Bute Inlet

Bute Inlet[1] is one of the principal inlets of the British Columbia Coast. It is 80 km (50 mi) long from the estuaries of the Homathko and Southgate Rivers at the head of the inlet, to the mouth, where it is nearly blocked by Stuart Island, and it averages about 4 km (2.5 mi) in width. Bute Inlet is in a spectacular wilderness setting and is one of the most scenic waterways in the world. In the upper reaches of the inlet mountains rise 2,700 m (9,000 ft) feet above sea level. Bute Inlet is a spectacular wilderness that is visited by very few people. In more recent years tourists are travelling from around the world to view grizzly bears in a natural setting and explore the wilderness of Bute Inlet.

Bute Inlet
French: Baie Bute
Bute Inlet
LocationStrathcona RD, British Columbia
Coordinates50°39′09″N 124°53′10″W
Native name
Primary inflowsHomathko River, Southgate River
Primary outflowsCordero Channel (west)
Calm Channel (south)
Max. length80 kilometres (50 mi)

Name origin

Bute Inlet took its name from John Stuart, 3rd Earl of Bute who was Prime Minister of Great Britain from 1762 to 1763. His grandson Charles Stuart was a master's mate on Vancouver's Discovery.[2]

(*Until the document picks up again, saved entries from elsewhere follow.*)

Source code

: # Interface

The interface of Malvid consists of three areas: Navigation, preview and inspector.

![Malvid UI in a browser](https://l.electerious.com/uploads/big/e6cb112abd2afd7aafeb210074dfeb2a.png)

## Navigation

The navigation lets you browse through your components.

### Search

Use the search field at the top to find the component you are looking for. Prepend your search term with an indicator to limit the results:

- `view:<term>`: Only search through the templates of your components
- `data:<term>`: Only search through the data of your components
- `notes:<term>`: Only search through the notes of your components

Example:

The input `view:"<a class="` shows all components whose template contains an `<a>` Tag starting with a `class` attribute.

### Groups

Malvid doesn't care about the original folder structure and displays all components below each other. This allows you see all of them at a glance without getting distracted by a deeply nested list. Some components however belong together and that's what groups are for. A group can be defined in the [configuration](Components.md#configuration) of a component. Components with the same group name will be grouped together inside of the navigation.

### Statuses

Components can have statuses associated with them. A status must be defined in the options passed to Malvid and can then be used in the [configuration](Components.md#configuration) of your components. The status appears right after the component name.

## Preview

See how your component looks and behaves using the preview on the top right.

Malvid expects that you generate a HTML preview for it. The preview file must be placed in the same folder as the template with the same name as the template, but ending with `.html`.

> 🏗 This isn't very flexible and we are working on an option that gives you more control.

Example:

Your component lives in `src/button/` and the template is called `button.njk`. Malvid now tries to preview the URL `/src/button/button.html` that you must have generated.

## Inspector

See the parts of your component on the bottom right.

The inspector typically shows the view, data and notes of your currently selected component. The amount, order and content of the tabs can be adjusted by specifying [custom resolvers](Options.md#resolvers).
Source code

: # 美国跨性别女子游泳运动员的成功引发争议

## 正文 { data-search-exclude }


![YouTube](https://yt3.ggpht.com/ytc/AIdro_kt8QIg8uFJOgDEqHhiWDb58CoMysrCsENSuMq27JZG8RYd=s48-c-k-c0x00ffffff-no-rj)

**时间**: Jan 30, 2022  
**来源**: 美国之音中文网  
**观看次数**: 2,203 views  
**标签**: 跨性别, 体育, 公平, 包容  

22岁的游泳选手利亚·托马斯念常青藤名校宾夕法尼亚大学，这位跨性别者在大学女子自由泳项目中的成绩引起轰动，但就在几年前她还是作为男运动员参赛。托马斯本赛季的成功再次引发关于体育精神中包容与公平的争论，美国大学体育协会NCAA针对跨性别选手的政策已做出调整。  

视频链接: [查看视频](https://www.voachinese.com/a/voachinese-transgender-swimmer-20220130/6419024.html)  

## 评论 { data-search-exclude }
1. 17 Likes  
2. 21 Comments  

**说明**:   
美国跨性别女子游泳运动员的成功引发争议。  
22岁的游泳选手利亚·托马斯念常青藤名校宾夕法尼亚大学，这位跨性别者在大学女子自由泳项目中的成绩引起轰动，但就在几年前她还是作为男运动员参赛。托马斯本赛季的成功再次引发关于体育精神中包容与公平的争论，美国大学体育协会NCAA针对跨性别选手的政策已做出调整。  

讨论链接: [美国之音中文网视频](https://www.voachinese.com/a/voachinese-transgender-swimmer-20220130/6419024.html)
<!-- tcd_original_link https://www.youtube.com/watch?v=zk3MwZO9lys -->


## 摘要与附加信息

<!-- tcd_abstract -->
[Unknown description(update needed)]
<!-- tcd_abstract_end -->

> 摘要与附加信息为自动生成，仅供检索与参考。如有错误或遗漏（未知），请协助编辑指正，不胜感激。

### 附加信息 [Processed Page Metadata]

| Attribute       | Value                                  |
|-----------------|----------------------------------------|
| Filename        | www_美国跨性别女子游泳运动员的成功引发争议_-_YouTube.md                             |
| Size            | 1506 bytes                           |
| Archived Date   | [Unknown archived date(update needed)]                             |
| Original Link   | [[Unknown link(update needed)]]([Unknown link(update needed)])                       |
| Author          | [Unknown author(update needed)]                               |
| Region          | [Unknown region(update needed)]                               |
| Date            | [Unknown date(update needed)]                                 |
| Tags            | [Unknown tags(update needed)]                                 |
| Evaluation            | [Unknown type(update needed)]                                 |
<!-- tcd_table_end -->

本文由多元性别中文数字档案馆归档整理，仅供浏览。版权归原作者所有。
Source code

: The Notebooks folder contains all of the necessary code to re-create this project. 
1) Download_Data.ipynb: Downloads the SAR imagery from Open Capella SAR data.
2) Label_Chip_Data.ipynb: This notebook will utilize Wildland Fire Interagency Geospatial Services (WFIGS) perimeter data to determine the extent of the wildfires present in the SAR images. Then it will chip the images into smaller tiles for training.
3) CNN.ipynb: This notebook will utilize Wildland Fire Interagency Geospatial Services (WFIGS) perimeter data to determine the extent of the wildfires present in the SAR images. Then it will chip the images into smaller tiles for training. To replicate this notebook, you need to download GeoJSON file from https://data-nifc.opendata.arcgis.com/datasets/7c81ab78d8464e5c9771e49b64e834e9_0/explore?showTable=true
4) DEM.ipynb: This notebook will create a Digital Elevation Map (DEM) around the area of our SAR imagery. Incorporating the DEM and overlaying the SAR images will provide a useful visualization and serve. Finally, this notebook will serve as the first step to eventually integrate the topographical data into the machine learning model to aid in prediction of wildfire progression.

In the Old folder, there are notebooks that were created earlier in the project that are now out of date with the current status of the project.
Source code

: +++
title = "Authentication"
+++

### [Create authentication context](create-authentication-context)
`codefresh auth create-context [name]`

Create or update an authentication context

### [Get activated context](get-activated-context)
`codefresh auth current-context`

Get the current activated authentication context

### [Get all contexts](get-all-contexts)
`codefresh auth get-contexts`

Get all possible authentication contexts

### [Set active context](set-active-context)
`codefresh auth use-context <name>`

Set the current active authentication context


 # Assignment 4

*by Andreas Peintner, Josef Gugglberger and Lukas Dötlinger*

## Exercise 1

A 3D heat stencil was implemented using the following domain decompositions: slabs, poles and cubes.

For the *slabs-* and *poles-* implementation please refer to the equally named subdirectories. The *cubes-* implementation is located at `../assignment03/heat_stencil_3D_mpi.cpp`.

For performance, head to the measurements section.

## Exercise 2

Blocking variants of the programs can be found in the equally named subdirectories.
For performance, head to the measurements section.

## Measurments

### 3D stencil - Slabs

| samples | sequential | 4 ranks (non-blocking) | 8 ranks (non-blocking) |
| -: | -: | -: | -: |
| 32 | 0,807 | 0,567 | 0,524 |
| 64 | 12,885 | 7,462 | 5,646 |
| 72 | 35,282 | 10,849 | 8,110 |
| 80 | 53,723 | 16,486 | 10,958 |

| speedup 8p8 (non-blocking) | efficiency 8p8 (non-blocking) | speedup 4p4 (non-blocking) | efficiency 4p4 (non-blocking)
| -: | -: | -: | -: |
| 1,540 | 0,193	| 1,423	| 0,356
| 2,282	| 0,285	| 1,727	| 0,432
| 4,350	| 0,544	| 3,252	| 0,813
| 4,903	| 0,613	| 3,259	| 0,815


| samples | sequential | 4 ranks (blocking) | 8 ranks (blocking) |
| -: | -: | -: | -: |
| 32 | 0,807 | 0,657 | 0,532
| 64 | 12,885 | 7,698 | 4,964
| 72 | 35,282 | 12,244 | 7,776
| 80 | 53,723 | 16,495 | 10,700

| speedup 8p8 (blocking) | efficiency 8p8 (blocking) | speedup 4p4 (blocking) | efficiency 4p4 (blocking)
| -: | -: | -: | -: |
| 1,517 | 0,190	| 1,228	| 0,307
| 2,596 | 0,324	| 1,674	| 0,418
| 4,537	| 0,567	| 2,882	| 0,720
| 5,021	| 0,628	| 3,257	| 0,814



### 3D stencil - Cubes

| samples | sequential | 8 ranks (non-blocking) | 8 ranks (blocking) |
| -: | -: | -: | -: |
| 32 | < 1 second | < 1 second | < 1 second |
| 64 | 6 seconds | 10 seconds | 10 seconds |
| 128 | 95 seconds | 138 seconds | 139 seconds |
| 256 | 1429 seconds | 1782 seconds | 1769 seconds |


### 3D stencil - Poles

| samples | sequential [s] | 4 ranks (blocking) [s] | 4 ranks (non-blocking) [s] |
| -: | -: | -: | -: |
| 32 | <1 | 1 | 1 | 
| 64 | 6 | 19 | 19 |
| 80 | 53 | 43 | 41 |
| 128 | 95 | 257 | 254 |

Waddington's Road and the Chilcotin War of 1864

Bute Inlet had an interesting role in the early history of the Colony of British Columbia. Entrepreneur Alfred Waddington sought to build a route to the Cariboo goldfields that was shorter and easier than the existing routes via the Fraser Canyon and the Douglas Road. In competition with the projected Cariboo Road, still under construction at that time, Waddington got a license from the colonial government to undertake the construction of a wagon road from the head of Bute Inlet via the Homathko River to the Chilcotin Plateau, thence east across the Fraser to the Cariboo goldfields. The plan was that steamers from Victoria would voyage to the head of the inlet, and travellers would take what was to be a toll road overland from there. He was granted a townsite at the head of the inlet (still on maps as Port Waddington but as nothing more than a land survey) and commenced construction up the Grand Canyon of the Homathko from there.

Conflict with warriors of the Tsilhqot'in Nation quickly ensued when Waddington's foreman threatened smallpox on the warriors, who had been working as labourers due to famine in their country, which is over the mountains on the inland side of the range. Discussing his threats that night, the warriors, led by Klattasine of the Xeni Gwet'in of Nemaia Valley near Chilko Lake, rose up and slaughtered Waddington's work party. Three men escaped despite severe injuries. As a result of their reports, expeditions were launched by troops from Victoria and a posse of volunteers from the Cariboo and a long bait-and-wait game ensued known to history as the Chilcotin War of 1864. It ended with the surrender on terms of amnesty by Klattasine, who was betrayed and hanged at Quesnellemouthe (near modern-day Quesnel).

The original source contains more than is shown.